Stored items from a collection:
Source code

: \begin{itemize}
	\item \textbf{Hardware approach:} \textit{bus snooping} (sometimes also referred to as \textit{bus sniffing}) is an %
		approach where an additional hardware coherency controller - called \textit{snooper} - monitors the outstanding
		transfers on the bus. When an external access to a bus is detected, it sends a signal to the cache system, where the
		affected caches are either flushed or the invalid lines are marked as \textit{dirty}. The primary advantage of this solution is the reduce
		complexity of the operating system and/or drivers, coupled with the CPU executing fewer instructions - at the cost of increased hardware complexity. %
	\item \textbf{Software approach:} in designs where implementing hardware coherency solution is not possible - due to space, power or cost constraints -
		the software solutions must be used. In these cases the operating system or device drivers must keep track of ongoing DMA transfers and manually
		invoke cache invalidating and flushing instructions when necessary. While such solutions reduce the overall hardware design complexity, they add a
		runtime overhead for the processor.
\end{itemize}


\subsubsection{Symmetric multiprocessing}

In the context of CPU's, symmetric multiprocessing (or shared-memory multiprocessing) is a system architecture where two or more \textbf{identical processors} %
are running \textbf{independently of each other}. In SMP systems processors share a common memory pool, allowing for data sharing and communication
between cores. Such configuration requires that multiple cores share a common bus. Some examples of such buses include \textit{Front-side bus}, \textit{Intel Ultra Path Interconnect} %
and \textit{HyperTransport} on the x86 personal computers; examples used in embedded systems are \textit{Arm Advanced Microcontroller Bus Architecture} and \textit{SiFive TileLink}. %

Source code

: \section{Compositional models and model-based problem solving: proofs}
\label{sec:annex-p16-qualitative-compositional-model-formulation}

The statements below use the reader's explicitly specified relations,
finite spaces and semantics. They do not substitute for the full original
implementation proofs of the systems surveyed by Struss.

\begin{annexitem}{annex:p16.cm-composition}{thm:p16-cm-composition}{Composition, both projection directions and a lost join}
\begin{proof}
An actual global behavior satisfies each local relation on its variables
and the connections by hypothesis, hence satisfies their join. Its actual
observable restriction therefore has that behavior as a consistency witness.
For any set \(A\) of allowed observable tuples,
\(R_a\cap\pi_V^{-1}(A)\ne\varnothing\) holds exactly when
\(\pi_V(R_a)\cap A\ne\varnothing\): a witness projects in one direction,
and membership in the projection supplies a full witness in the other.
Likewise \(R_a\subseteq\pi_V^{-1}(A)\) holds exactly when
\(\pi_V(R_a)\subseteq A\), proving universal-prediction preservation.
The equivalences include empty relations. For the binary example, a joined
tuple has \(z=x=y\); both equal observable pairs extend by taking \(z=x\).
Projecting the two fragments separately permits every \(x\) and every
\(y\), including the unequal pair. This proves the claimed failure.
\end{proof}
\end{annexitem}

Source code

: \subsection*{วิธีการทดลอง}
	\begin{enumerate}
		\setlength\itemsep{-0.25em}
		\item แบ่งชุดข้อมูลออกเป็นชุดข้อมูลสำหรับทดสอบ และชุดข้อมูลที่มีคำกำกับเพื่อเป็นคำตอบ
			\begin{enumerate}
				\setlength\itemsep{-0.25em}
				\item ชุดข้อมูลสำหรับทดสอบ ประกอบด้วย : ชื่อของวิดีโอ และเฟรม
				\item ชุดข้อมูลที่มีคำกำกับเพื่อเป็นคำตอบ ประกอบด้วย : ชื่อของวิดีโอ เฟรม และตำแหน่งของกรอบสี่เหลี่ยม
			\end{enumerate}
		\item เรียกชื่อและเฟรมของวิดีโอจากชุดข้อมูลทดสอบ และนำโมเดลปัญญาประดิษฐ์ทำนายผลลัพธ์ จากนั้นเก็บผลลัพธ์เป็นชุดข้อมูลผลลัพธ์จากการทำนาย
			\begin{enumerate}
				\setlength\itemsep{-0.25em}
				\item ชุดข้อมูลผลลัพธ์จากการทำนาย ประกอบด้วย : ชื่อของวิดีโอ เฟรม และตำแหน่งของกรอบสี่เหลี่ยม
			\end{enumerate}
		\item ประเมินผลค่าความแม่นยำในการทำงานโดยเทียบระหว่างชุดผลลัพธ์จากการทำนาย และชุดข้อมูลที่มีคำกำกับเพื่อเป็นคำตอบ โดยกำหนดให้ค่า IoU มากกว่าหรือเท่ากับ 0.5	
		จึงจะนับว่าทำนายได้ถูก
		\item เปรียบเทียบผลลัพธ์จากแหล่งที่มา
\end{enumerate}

**EXERCISE DETAILS**
Reproduce every record, matching each line exactly.

**EXERCISE ANSWER**
Source code

: \begin{itemize}
	\item \textbf{Hardware approach:} \textit{bus snooping} (sometimes also referred to as \textit{bus sniffing}) is an %
		approach where an additional hardware coherency controller - called \textit{snooper} - monitors the outstanding
		transfers on the bus. When an external access to a bus is detected, it sends a signal to the cache system, where the
		affected caches are either flushed or the invalid lines are marked as \textit{dirty}. The primary advantage of this solution is the reduce
		complexity of the operating system and/or drivers, coupled with the CPU executing fewer instructions - at the cost of increased hardware complexity. %
	\item \textbf{Software approach:} in designs where implementing hardware coherency solution is not possible - due to space, power or cost constraints -
		the software solutions must be used. In these cases the operating system or device drivers must keep track of ongoing DMA transfers and manually
		invoke cache invalidating and flushing instructions when necessary. While such solutions reduce the overall hardware design complexity, they add a
		runtime overhead for the processor.
\end{itemize}


\subsubsection{Symmetric multiprocessing}

In the context of CPU's, symmetric multiprocessing (or shared-memory multiprocessing) is a system architecture where two or more \textbf{identical processors} %
are running \textbf{independently of each other}. In SMP systems processors share a common memory pool, allowing for data sharing and communication
between cores. Such configuration requires that multiple cores share a common bus. Some examples of such buses include \textit{Front-side bus}, \textit{Intel Ultra Path Interconnect} %
and \textit{HyperTransport} on the x86 personal computers; examples used in embedded systems are \textit{Arm Advanced Microcontroller Bus Architecture} and \textit{SiFive TileLink}. %

Source code

: \section{Compositional models and model-based problem solving: proofs}
\label{sec:annex-p16-qualitative-compositional-model-formulation}

The statements below use the reader's explicitly specified relations,
finite spaces and semantics. They do not substitute for the full original
implementation proofs of the systems surveyed by Struss.

\begin{annexitem}{annex:p16.cm-composition}{thm:p16-cm-composition}{Composition, both projection directions and a lost join}
\begin{proof}
An actual global behavior satisfies each local relation on its variables
and the connections by hypothesis, hence satisfies their join. Its actual
observable restriction therefore has that behavior as a consistency witness.
For any set \(A\) of allowed observable tuples,
\(R_a\cap\pi_V^{-1}(A)\ne\varnothing\) holds exactly when
\(\pi_V(R_a)\cap A\ne\varnothing\): a witness projects in one direction,
and membership in the projection supplies a full witness in the other.
Likewise \(R_a\subseteq\pi_V^{-1}(A)\) holds exactly when
\(\pi_V(R_a)\subseteq A\), proving universal-prediction preservation.
The equivalences include empty relations. For the binary example, a joined
tuple has \(z=x=y\); both equal observable pairs extend by taking \(z=x\).
Projecting the two fragments separately permits every \(x\) and every
\(y\), including the unequal pair. This proves the claimed failure.
\end{proof}
\end{annexitem}

Source code

: \subsection*{วิธีการทดลอง}
	\begin{enumerate}
		\setlength\itemsep{-0.25em}
		\item แบ่งชุดข้อมูลออกเป็นชุดข้อมูลสำหรับทดสอบ และชุดข้อมูลที่มีคำกำกับเพื่อเป็นคำตอบ
			\begin{enumerate}
				\setlength\itemsep{-0.25em}
				\item ชุดข้อมูลสำหรับทดสอบ ประกอบด้วย : ชื่อของวิดีโอ และเฟรม
				\item ชุดข้อมูลที่มีคำกำกับเพื่อเป็นคำตอบ ประกอบด้วย : ชื่อของวิดีโอ เฟรม และตำแหน่งของกรอบสี่เหลี่ยม
			\end{enumerate}
		\item เรียกชื่อและเฟรมของวิดีโอจากชุดข้อมูลทดสอบ และนำโมเดลปัญญาประดิษฐ์ทำนายผลลัพธ์ จากนั้นเก็บผลลัพธ์เป็นชุดข้อมูลผลลัพธ์จากการทำนาย
			\begin{enumerate}
				\setlength\itemsep{-0.25em}
				\item ชุดข้อมูลผลลัพธ์จากการทำนาย ประกอบด้วย : ชื่อของวิดีโอ เฟรม และตำแหน่งของกรอบสี่เหลี่ยม
			\end{enumerate}
		\item ประเมินผลค่าความแม่นยำในการทำงานโดยเทียบระหว่างชุดผลลัพธ์จากการทำนาย และชุดข้อมูลที่มีคำกำกับเพื่อเป็นคำตอบ โดยกำหนดให้ค่า IoU มากกว่าหรือเท่ากับ 0.5	
		จึงจะนับว่าทำนายได้ถูก
		\item เปรียบเทียบผลลัพธ์จากแหล่งที่มา
\end{enumerate}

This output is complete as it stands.